**WHAT NEEDS TO BE DONE**: Transcribe only the lines of the listing below from the one holding "### Information Protection" through the one holding "Discover, identify, classify, and", inclusive, without any change.

**RECORDS SHOWN**:
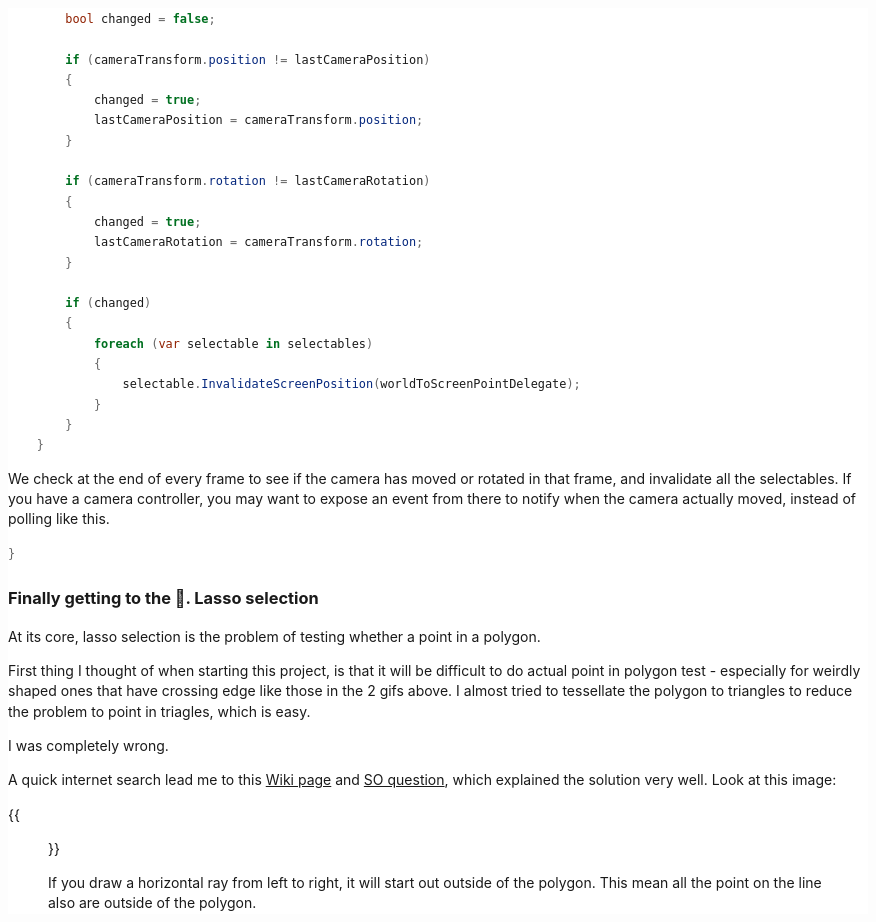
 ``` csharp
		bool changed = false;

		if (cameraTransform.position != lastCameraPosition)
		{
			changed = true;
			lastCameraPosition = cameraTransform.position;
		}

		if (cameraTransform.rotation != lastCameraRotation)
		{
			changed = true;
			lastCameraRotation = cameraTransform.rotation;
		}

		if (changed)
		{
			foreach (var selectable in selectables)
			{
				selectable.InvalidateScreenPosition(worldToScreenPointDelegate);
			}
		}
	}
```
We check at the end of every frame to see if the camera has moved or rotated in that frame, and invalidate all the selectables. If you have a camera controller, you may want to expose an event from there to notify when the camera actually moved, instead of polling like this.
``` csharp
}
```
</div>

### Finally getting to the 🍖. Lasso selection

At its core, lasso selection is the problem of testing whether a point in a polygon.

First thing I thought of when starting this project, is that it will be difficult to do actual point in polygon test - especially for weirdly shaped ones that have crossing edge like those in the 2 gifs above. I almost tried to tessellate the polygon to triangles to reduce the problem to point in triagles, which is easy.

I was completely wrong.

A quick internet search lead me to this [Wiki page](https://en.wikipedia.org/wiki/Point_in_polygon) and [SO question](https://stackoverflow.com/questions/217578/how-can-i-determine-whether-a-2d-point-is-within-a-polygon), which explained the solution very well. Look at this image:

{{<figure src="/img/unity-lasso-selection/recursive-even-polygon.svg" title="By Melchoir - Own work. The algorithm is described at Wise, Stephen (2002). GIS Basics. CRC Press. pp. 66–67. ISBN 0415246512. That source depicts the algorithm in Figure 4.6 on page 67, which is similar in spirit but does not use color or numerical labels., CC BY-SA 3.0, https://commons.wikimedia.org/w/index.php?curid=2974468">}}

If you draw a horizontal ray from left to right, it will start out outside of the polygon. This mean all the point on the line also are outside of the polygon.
---
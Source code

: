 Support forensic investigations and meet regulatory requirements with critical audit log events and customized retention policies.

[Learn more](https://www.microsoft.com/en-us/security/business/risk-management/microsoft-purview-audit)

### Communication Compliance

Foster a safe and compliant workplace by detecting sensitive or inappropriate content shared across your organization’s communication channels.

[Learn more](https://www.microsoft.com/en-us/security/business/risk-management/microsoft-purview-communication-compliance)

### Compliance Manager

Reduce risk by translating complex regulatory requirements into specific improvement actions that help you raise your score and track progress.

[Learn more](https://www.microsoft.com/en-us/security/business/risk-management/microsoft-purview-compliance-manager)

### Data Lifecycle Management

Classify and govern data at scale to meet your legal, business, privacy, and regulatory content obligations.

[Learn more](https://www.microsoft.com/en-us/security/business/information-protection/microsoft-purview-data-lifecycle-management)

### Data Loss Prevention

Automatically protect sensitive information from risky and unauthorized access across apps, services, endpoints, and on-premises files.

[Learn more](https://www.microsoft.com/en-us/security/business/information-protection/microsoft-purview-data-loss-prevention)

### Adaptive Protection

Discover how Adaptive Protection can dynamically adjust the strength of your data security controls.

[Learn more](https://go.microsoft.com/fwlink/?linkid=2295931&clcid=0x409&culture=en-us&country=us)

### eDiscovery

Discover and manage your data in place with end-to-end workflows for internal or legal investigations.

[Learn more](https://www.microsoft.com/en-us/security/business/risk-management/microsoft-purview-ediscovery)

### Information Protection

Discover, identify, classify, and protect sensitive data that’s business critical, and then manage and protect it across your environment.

**EXERCISE SOLUTION**:
### Information Protection

Discover, identify, classify, and protect sensitive data that’s business critical, and then manage and protect it across your environment.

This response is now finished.